### Study material:
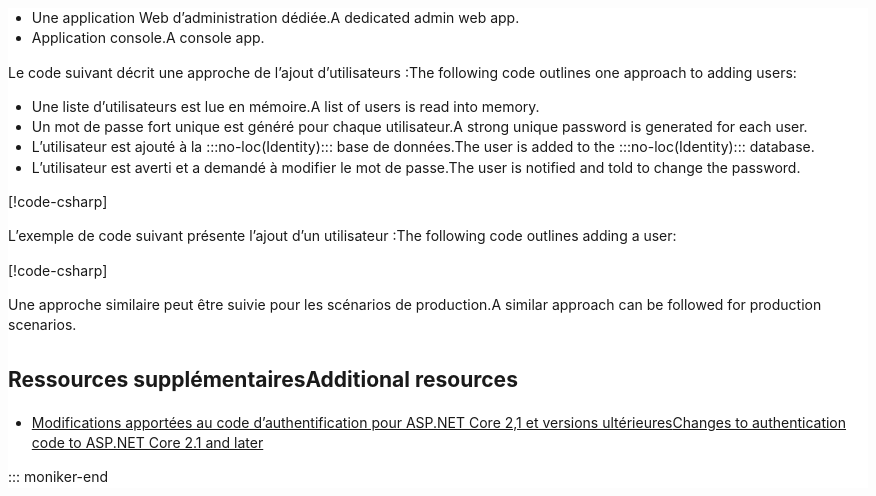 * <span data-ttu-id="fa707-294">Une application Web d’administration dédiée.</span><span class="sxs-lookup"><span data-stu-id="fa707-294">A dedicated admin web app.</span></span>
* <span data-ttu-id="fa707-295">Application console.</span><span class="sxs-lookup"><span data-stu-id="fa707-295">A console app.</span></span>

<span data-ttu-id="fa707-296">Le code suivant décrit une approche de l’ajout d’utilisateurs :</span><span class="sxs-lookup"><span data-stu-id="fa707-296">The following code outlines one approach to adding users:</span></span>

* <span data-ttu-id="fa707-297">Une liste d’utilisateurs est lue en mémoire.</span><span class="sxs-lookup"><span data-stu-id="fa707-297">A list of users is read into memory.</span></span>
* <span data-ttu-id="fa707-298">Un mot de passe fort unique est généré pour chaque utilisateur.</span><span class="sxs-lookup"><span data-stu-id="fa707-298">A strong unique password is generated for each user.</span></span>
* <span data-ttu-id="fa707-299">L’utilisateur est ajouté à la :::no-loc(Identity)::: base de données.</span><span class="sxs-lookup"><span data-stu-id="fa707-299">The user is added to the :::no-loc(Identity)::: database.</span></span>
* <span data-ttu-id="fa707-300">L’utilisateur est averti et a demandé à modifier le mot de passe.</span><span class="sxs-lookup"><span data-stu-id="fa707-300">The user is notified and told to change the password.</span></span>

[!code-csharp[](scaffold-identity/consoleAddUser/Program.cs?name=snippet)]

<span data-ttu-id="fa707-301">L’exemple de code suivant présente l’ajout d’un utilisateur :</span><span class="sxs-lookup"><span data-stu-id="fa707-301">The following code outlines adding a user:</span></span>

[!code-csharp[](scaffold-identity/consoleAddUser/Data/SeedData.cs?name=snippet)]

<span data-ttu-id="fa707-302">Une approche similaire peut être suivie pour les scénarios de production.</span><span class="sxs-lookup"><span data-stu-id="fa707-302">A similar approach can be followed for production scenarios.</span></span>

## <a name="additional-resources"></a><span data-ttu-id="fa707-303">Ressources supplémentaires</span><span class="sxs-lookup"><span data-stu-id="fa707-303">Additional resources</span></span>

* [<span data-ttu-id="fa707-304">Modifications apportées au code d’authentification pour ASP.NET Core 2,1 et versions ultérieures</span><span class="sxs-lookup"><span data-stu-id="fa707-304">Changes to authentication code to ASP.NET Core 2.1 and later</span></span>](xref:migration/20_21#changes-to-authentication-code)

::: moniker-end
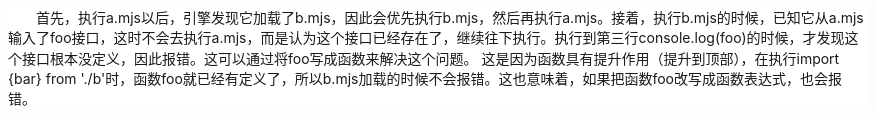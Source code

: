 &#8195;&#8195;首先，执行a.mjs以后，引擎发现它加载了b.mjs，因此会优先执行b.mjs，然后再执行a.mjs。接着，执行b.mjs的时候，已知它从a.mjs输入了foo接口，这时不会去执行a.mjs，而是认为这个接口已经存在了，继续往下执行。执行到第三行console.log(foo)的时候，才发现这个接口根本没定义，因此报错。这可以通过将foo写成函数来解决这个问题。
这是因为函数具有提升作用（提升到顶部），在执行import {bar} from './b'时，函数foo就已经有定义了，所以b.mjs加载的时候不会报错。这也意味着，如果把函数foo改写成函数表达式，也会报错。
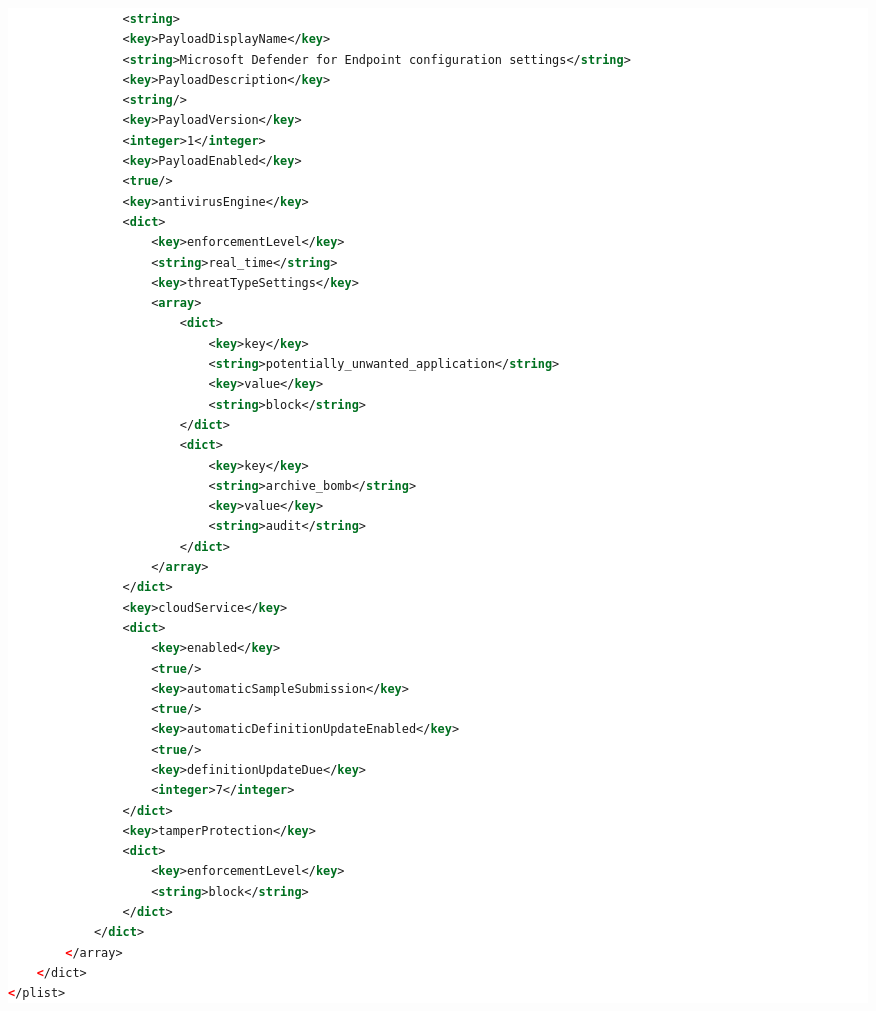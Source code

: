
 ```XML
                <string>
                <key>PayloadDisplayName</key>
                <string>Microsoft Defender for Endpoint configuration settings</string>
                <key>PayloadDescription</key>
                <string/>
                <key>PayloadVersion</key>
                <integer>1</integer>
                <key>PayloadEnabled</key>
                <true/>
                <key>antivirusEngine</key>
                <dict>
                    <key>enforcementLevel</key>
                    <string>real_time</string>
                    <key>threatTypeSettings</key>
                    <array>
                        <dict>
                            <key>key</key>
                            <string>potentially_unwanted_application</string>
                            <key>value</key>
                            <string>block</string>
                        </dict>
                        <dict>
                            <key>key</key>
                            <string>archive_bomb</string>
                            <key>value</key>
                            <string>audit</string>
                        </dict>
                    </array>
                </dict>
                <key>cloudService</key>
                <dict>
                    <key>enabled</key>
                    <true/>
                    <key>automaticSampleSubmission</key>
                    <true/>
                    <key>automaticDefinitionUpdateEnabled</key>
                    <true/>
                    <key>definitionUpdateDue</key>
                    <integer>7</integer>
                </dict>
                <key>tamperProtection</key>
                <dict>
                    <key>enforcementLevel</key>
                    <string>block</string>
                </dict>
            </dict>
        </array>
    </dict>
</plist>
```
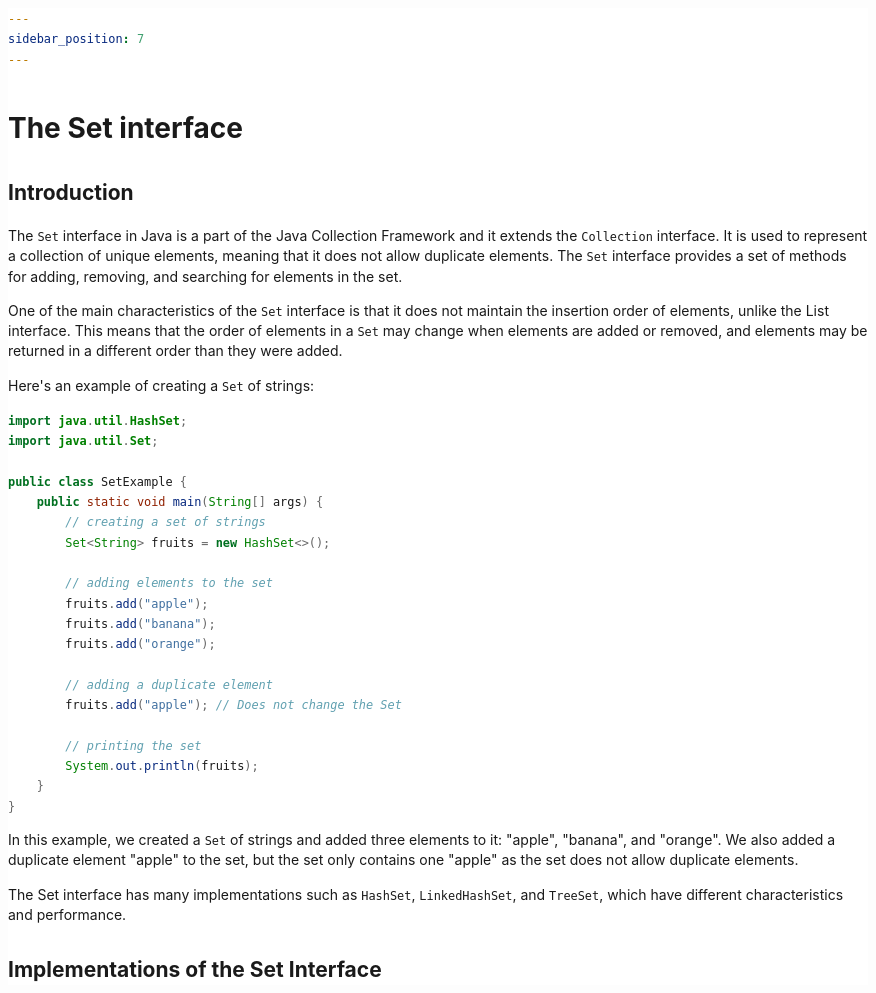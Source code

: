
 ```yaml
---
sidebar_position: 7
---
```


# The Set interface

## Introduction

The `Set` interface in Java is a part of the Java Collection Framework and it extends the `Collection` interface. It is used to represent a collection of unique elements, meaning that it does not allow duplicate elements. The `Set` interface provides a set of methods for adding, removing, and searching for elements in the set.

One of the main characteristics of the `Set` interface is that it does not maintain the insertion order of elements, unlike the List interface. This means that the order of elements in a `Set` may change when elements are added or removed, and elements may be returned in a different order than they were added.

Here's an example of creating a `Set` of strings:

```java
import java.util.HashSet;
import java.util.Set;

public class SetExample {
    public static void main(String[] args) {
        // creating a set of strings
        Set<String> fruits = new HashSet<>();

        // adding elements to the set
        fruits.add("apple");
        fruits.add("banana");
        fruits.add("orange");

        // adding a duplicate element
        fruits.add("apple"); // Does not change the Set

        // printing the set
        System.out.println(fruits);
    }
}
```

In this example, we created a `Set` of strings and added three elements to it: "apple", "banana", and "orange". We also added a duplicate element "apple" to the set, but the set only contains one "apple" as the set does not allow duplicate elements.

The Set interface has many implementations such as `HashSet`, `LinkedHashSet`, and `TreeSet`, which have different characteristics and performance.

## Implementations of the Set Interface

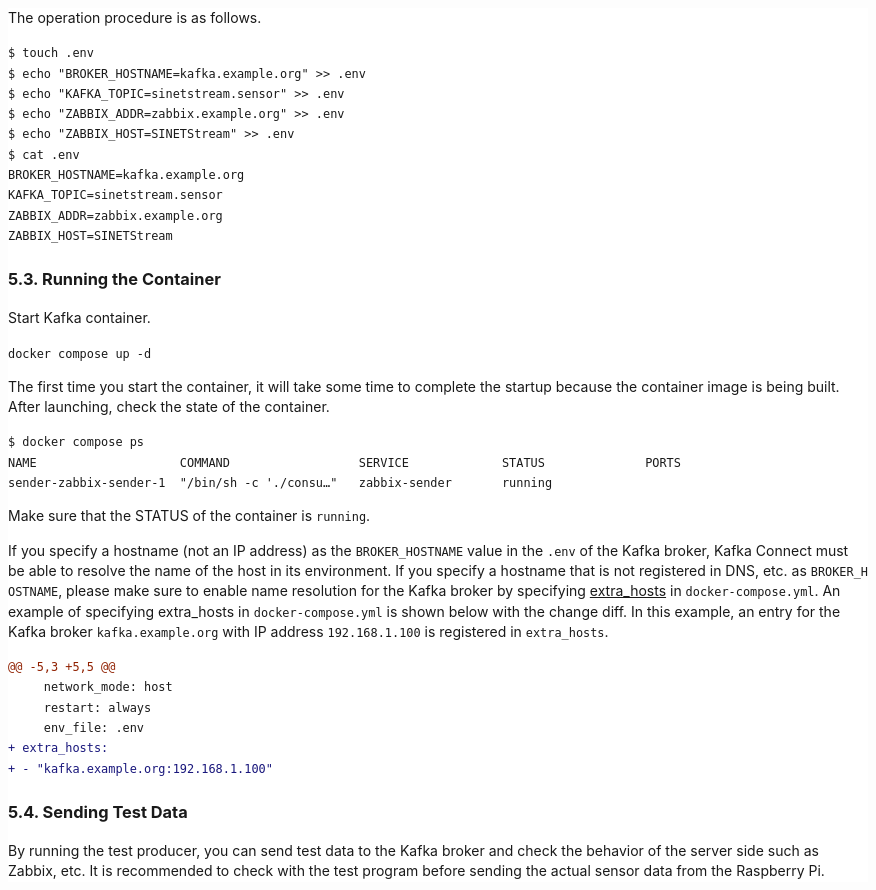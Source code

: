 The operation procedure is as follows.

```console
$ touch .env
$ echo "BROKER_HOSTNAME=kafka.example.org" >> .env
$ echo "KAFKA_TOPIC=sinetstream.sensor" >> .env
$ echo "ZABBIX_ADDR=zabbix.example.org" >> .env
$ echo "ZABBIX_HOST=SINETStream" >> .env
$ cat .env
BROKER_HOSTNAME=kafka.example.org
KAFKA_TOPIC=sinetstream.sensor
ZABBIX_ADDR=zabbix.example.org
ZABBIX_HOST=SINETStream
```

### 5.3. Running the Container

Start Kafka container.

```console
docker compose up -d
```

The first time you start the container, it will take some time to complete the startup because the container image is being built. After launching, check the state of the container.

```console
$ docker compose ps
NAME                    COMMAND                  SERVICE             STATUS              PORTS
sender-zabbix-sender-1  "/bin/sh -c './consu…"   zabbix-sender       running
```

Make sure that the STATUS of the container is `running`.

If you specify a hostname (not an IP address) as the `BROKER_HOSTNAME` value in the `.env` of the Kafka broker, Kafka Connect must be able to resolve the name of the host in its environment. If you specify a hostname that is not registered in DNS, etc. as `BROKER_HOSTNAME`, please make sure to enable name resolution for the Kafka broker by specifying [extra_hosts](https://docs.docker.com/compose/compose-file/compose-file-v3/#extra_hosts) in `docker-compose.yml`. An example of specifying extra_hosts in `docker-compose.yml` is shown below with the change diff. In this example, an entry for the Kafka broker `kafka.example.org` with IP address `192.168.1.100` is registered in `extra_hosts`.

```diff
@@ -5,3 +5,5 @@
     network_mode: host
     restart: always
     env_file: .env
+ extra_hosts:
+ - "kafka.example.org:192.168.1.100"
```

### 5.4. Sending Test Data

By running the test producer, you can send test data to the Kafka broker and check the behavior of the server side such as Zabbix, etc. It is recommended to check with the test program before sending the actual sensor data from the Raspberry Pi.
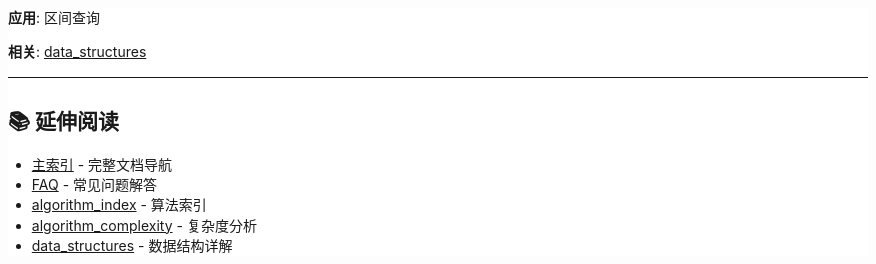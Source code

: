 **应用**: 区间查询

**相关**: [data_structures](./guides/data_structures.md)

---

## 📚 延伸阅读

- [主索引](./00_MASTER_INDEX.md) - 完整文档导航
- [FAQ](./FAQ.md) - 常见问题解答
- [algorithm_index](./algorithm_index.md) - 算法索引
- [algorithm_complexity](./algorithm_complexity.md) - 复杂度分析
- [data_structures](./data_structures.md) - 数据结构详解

### Exercise brief:
All of the entries above need to be repeated exactly, minus the pictures.

### Result of the task:
 * <span data-ttu-id="fa707-294">Une application Web d’administration dédiée.</span><span class="sxs-lookup"><span data-stu-id="fa707-294">A dedicated admin web app.</span></span>
* <span data-ttu-id="fa707-295">Application console.</span><span class="sxs-lookup"><span data-stu-id="fa707-295">A console app.</span></span>

<span data-ttu-id="fa707-296">Le code suivant décrit une approche de l’ajout d’utilisateurs :</span><span class="sxs-lookup"><span data-stu-id="fa707-296">The following code outlines one approach to adding users:</span></span>

* <span data-ttu-id="fa707-297">Une liste d’utilisateurs est lue en mémoire.</span><span class="sxs-lookup"><span data-stu-id="fa707-297">A list of users is read into memory.</span></span>
* <span data-ttu-id="fa707-298">Un mot de passe fort unique est généré pour chaque utilisateur.</span><span class="sxs-lookup"><span data-stu-id="fa707-298">A strong unique password is generated for each user.</span></span>
* <span data-ttu-id="fa707-299">L’utilisateur est ajouté à la :::no-loc(Identity)::: base de données.</span><span class="sxs-lookup"><span data-stu-id="fa707-299">The user is added to the :::no-loc(Identity)::: database.</span></span>
* <span data-ttu-id="fa707-300">L’utilisateur est averti et a demandé à modifier le mot de passe.</span><span class="sxs-lookup"><span data-stu-id="fa707-300">The user is notified and told to change the password.</span></span>

[!code-csharp[](scaffold-identity/consoleAddUser/Program.cs?name=snippet)]

<span data-ttu-id="fa707-301">L’exemple de code suivant présente l’ajout d’un utilisateur :</span><span class="sxs-lookup"><span data-stu-id="fa707-301">The following code outlines adding a user:</span></span>

[!code-csharp[](scaffold-identity/consoleAddUser/Data/SeedData.cs?name=snippet)]

<span data-ttu-id="fa707-302">Une approche similaire peut être suivie pour les scénarios de production.</span><span class="sxs-lookup"><span data-stu-id="fa707-302">A similar approach can be followed for production scenarios.</span></span>

## <a name="additional-resources"></a><span data-ttu-id="fa707-303">Ressources supplémentaires</span><span class="sxs-lookup"><span data-stu-id="fa707-303">Additional resources</span></span>

* [<span data-ttu-id="fa707-304">Modifications apportées au code d’authentification pour ASP.NET Core 2,1 et versions ultérieures</span><span class="sxs-lookup"><span data-stu-id="fa707-304">Changes to authentication code to ASP.NET Core 2.1 and later</span></span>](xref:migration/20_21#changes-to-authentication-code)

::: moniker-end
Source code

: &#8195;&#8195;首先，执行a.mjs以后，引擎发现它加载了b.mjs，因此会优先执行b.mjs，然后再执行a.mjs。接着，执行b.mjs的时候，已知它从a.mjs输入了foo接口，这时不会去执行a.mjs，而是认为这个接口已经存在了，继续往下执行。执行到第三行console.log(foo)的时候，才发现这个接口根本没定义，因此报错。这可以通过将foo写成函数来解决这个问题。
这是因为函数具有提升作用（提升到顶部），在执行import {bar} from './b'时，函数foo就已经有定义了，所以b.mjs加载的时候不会报错。这也意味着，如果把函数foo改写成函数表达式，也会报错。
Source code

:
 ```XML
                <string>
                <key>PayloadDisplayName</key>
                <string>Microsoft Defender for Endpoint configuration settings</string>
                <key>PayloadDescription</key>
                <string/>
                <key>PayloadVersion</key>
                <integer>1</integer>
                <key>PayloadEnabled</key>
                <true/>
                <key>antivirusEngine</key>
                <dict>
                    <key>enforcementLevel</key>
                    <string>real_time</string>
                    <key>threatTypeSettings</key>
                    <array>
                        <dict>
                            <key>key</key>
                            <string>potentially_unwanted_application</string>
                            <key>value</key>
                            <string>block</string>
                        </dict>
                        <dict>
                            <key>key</key>
                            <string>archive_bomb</string>
                            <key>value</key>
                            <string>audit</string>
                        </dict>
                    </array>
                </dict>
                <key>cloudService</key>
                <dict>
                    <key>enabled</key>
                    <true/>
                    <key>automaticSampleSubmission</key>
                    <true/>
                    <key>automaticDefinitionUpdateEnabled</key>
                    <true/>
                    <key>definitionUpdateDue</key>
                    <integer>7</integer>
                </dict>
                <key>tamperProtection</key>
                <dict>
                    <key>enforcementLevel</key>
                    <string>block</string>
                </dict>
            </dict>
        </array>
    </dict>
</plist>
```
Source code

:
 ```yaml
---
sidebar_position: 7
---
```


# The Set interface

## Introduction

The `Set` interface in Java is a part of the Java Collection Framework and it extends the `Collection` interface. It is used to represent a collection of unique elements, meaning that it does not allow duplicate elements. The `Set` interface provides a set of methods for adding, removing, and searching for elements in the set.

One of the main characteristics of the `Set` interface is that it does not maintain the insertion order of elements, unlike the List interface. This means that the order of elements in a `Set` may change when elements are added or removed, and elements may be returned in a different order than they were added.

Here's an example of creating a `Set` of strings:

```java
import java.util.HashSet;
import java.util.Set;

public class SetExample {
    public static void main(String[] args) {
        // creating a set of strings
        Set<String> fruits = new HashSet<>();

        // adding elements to the set
        fruits.add("apple");
        fruits.add("banana");
        fruits.add("orange");

        // adding a duplicate element
        fruits.add("apple"); // Does not change the Set

        // printing the set
        System.out.println(fruits);
    }
}
```

In this example, we created a `Set` of strings and added three elements to it: "apple", "banana", and "orange". We also added a duplicate element "apple" to the set, but the set only contains one "apple" as the set does not allow duplicate elements.

The Set interface has many implementations such as `HashSet`, `LinkedHashSet`, and `TreeSet`, which have different characteristics and performance.

## Implementations of the Set Interface

Source code

: The operation procedure is as follows.

```console
$ touch .env
$ echo "BROKER_HOSTNAME=kafka.example.org" >> .env
$ echo "KAFKA_TOPIC=sinetstream.sensor" >> .env
$ echo "ZABBIX_ADDR=zabbix.example.org" >> .env
$ echo "ZABBIX_HOST=SINETStream" >> .env
$ cat .env
BROKER_HOSTNAME=kafka.example.org
KAFKA_TOPIC=sinetstream.sensor
ZABBIX_ADDR=zabbix.example.org
ZABBIX_HOST=SINETStream
```

### 5.3. Running the Container

Start Kafka container.

```console
docker compose up -d
```

The first time you start the container, it will take some time to complete the startup because the container image is being built. After launching, check the state of the container.

```console
$ docker compose ps
NAME                    COMMAND                  SERVICE             STATUS              PORTS
sender-zabbix-sender-1  "/bin/sh -c './consu…"   zabbix-sender       running
```

Make sure that the STATUS of the container is `running`.

If you specify a hostname (not an IP address) as the `BROKER_HOSTNAME` value in the `.env` of the Kafka broker, Kafka Connect must be able to resolve the name of the host in its environment. If you specify a hostname that is not registered in DNS, etc. as `BROKER_HOSTNAME`, please make sure to enable name resolution for the Kafka broker by specifying [extra_hosts](https://docs.docker.com/compose/compose-file/compose-file-v3/#extra_hosts) in `docker-compose.yml`. An example of specifying extra_hosts in `docker-compose.yml` is shown below with the change diff. In this example, an entry for the Kafka broker `kafka.example.org` with IP address `192.168.1.100` is registered in `extra_hosts`.

```diff
@@ -5,3 +5,5 @@
     network_mode: host
     restart: always
     env_file: .env
+ extra_hosts:
+ - "kafka.example.org:192.168.1.100"
```

### 5.4. Sending Test Data

By running the test producer, you can send test data to the Kafka broker and check the behavior of the server side such as Zabbix, etc. It is recommended to check with the test program before sending the actual sensor data from the Raspberry Pi.
Source code

: **应用**: 区间查询

**相关**: [data_structures](./guides/data_structures.md)

---

## 📚 延伸阅读

- [主索引](./00_MASTER_INDEX.md) - 完整文档导航
- [FAQ](./FAQ.md) - 常见问题解答
- [algorithm_index](./algorithm_index.md) - 算法索引
- [algorithm_complexity](./algorithm_complexity.md) - 复杂度分析
- [data_structures](./data_structures.md) - 数据结构详解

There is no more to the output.